Model performance in overall PD groups

The best deep learning model was AlexNet with an average AUC of 0.77 (95% CI 0.74–0.81), accuracy of 0.68 (95% CI 0.65–0.72), PPV of 0.69 (95% CI 0.64–0.74), NPV of 0.79 (95% CI 0.72–0.86), sensitivity of 0.76 (95% CI 0.66–0.87), specificity of 0.60 (95% CI 0.51–0.70), and F1-score of 0.68 (95% CI 0.62–0.75). The best conventional machine learning model was the RBF support vector machine with an optimal AUC of 0.71 (95% CI 0.69–0.74), accuracy of 0.67 (95% CI 0.65–0.70), PPV of 0.65 (0.63–0.67), NPV of 0.71 (0.68–0.74), sensitivity of 0.76 (95% CI 0.72–0.80), specificity of 0.58 (95% CI 0.54–0.63), and F1-score of 0.70 (95% CI 0.68–0.72).

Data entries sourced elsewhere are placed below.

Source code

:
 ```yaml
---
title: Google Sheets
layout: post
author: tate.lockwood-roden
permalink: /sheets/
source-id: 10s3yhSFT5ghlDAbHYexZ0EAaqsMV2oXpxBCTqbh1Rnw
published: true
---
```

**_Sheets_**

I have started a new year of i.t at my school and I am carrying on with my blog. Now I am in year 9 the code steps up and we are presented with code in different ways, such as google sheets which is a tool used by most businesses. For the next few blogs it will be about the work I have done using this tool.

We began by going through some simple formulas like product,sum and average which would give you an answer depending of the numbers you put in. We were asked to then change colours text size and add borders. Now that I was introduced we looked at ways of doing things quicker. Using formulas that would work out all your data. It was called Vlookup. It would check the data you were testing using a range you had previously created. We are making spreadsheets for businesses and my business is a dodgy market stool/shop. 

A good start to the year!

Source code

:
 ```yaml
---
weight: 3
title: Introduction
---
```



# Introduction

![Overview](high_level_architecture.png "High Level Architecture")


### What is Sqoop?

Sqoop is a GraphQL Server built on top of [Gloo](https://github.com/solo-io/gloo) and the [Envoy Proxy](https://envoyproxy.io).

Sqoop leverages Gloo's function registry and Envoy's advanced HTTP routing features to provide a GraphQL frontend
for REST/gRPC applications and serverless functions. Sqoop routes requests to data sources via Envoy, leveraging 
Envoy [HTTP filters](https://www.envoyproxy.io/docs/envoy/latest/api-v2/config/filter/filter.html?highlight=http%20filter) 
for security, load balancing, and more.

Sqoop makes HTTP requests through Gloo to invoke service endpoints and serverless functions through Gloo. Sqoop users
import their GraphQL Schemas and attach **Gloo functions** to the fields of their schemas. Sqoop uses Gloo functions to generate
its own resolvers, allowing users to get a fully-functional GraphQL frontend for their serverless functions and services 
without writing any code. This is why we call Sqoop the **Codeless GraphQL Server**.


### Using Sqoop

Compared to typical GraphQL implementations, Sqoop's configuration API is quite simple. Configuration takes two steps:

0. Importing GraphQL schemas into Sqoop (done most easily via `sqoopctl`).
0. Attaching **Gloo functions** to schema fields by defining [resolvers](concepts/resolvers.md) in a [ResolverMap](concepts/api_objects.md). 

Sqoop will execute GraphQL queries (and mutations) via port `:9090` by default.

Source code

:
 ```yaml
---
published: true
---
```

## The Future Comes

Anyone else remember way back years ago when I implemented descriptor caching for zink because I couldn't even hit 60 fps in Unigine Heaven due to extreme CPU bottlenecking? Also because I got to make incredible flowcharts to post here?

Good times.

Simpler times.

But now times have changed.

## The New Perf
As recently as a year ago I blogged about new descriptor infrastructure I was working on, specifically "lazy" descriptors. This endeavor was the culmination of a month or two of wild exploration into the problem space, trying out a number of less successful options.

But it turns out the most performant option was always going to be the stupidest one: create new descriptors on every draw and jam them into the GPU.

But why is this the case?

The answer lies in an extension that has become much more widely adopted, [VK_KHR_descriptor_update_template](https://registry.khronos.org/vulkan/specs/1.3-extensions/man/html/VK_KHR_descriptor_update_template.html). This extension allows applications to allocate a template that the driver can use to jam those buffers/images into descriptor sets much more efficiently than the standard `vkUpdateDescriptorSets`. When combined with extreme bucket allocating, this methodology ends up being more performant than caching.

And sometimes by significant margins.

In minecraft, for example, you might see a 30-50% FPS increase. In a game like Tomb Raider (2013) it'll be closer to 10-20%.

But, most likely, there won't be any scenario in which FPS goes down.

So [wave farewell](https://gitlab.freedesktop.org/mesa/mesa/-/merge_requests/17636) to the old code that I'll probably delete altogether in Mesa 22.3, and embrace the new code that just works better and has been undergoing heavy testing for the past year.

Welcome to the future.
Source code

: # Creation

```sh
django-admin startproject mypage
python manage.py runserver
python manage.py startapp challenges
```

The VGG-16, GoogleNet, SVM (Linear), Logistic Regression, and ElasticNet perform similarly, while Inception-V3 and ResNet-50 perform significantly worse (Fig. 2 and Table 2).

Table 2 Classification results of Parkinson disease datasets.

Full size table

Model performance in prevalent PD groups

The best performing deep learning was the AlexNet model with an average AUC of 0.73 (95% CI 0.68–0.77), accuracy of 0.65 (95% CI 0.62–0.68), PPV of 0.62 (95% CI 0.55–0.68), NPV of 0.69 (95% CI 0.61–0.77), sensitivity of 0.74 (95% CI 0.65–0.83), specificity of 0.56 (95% CI 0.47–0.65), and F1-score of 0.66 (95% CI 0.60–0.72). The best performing conventional machine learning model was the SVM (Linear) with an AUC of 0.73 (95% CI 0.69–0.77), accuracy of 0.67 (95% CI 0.64–0.70), PPV of 0.67 (95% CI 0.63–0.72), NPV of 0.68 (95% CI 0.64–0.71), sensitivity of 0.69 (95% CI 0.64–0.73), specificity of 0.65 (95% CI 0.58–0.71), and F1-score of 0.67 (95% CI 0.64–0.70). Note that in contrast to the “Overall PD Groups”, the SVM (Linear) outperformed the SVM (RBF). In general, the performance of the artificial intelligence models was relatively slight upon the transition between “Overall” to “Prevalent” PD groups. Detailed comparisons can be found in Fig. 2 and Table 2.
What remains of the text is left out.